Plain-text document sources:
┌──

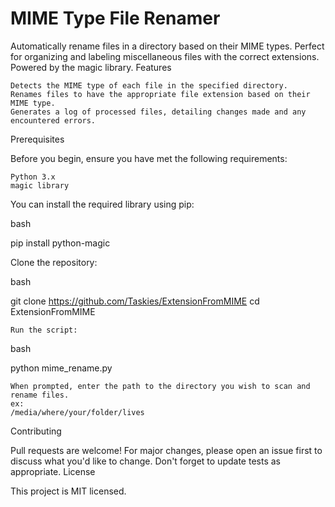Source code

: # MIME Type File Renamer

Automatically rename files in a directory based on their MIME types. Perfect for organizing and labeling miscellaneous files with the correct extensions. Powered by the magic library.
Features

    Detects the MIME type of each file in the specified directory.
    Renames files to have the appropriate file extension based on their MIME type.
    Generates a log of processed files, detailing changes made and any encountered errors.

Prerequisites

Before you begin, ensure you have met the following requirements:

    Python 3.x
    magic library

You can install the required library using pip:

bash

pip install python-magic

Clone the repository:

bash

git clone https://github.com/Taskies/ExtensionFromMIME
cd ExtensionFromMIME

    Run the script:

bash

python mime_rename.py

    When prompted, enter the path to the directory you wish to scan and rename files.
    ex: 
    /media/where/your/folder/lives

Contributing

Pull requests are welcome! For major changes, please open an issue first to discuss what you'd like to change. Don't forget to update tests as appropriate.
License

This project is MIT licensed.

└──

What to work on | Give the records back exactly. Leave the pictures out.

Answer to this exercise |
Source code

: # MIME Type File Renamer

Automatically rename files in a directory based on their MIME types. Perfect for organizing and labeling miscellaneous files with the correct extensions. Powered by the magic library.
Features

    Detects the MIME type of each file in the specified directory.
    Renames files to have the appropriate file extension based on their MIME type.
    Generates a log of processed files, detailing changes made and any encountered errors.

Prerequisites

Before you begin, ensure you have met the following requirements:

    Python 3.x
    magic library

You can install the required library using pip:

bash

pip install python-magic

Clone the repository:

bash

git clone https://github.com/Taskies/ExtensionFromMIME
cd ExtensionFromMIME

    Run the script:

bash

python mime_rename.py

    When prompted, enter the path to the directory you wish to scan and rename files.
    ex: 
    /media/where/your/folder/lives

Contributing

Pull requests are welcome! For major changes, please open an issue first to discuss what you'd like to change. Don't forget to update tests as appropriate.
License

This project is MIT licensed.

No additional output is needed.